YOUR FAT DAUGHTER REMEMBERS WHAT YOU SAID
My dad was in the hospital cafeteria eating lasagna when I was born.
I was making lasagna at home when he flat-lined.
Symmetry.
My mom has low blood pressure. My dad’s was high. And I
am a gymnastics school dropout
with an inherited need to redefine balance.
(I always sat immovable on the seesaw
with a pile of kids trying to dethrone me.)
I’m fifteen, telling my parents I’m gay. Dad says:
I know you think you are
cause you’re a bigger girl
and boys don’t like you.
I start a list of his remarks like this.
When his heart stopped for the first time, I was making lasagna
with my first girlfriend. (She was closeted and was supposed to be
somewhere else at the time—maybe on an elephant, eating cardamom
marshmallows and counting every lucky constellation
her father points out in the hot Mumbai sky.)
There you were when you were skinny as a rail! (Age 9)
Dad says this in front of my family when we watch an old video.
I am four in the video. I ask everyone
if they think this is an acceptable thing to say.
He didn’t mean it that way!
I remember knowing, at four, that he thought I was fat already.
(How fat can you be when you’re four?)
Lighten up, he’s just trying to encourage you!
Encourage me to what?
Choose a photograph from your hard drive and invert the colours.
Stare at it for thirty seconds. Close your eyes
and then open them in front of a flat white wall.
Now, each time you blink, you will see the photograph
as if it’s been branded on your insides.
I’m sure that somewhere a nun is doing this
with a digitized painting of white hippie Jesus.

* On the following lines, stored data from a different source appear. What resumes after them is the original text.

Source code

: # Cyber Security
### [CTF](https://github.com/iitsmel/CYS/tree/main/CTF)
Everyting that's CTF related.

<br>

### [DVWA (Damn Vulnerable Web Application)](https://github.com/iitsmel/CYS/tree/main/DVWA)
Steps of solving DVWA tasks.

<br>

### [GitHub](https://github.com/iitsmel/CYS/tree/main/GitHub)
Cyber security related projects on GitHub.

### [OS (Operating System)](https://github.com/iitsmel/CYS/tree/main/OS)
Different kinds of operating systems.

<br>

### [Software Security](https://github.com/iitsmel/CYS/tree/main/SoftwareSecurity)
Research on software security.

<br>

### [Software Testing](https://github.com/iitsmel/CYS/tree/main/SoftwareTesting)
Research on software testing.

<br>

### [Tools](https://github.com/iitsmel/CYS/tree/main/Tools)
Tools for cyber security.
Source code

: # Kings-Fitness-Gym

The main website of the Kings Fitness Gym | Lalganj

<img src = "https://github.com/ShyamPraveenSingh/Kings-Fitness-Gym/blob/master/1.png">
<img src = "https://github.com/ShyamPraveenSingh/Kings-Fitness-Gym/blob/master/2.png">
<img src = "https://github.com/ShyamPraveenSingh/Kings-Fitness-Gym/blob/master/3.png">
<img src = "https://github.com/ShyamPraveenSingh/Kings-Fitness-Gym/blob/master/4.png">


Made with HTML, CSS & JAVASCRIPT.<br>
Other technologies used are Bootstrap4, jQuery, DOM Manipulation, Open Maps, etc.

She’s shrieking with vengeful glee, “That is the power of the holy spirit!”
The image is everywhere and nowhere, but it’s no spirit.

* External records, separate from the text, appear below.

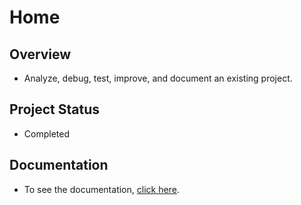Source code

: # Home

## Overview

* Analyze, debug, test, improve, and document an existing project.

## Project Status

* Completed

## Documentation
* To see the documentation, [click here](https://todo-wiki.gitbook.io/todo-wiki/).

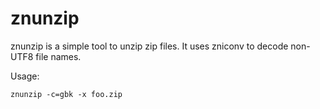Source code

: # znunzip

znunzip is a simple tool to unzip zip files. It uses zniconv to decode non-UTF8 file names.

Usage:

    znunzip -c=gbk -x foo.zip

It is a matter of light and the physics of memory and
it is the way in which this list of comments reappears to me
each night and blink. Even if trauma is so last season.
You are going to trim your chin hairs
for your grandmother’s funeral.
Oh yes, you can see them.
I was noticing them in the light the other day
and it would mean a lot to your mother.
Get your sister to help you do it.
Girls don’t have chin hair. (Age 14)
My dad had wild white and black hair and a neck beard.
My mother’s family has curls that go Brillo pad in Atlantic air.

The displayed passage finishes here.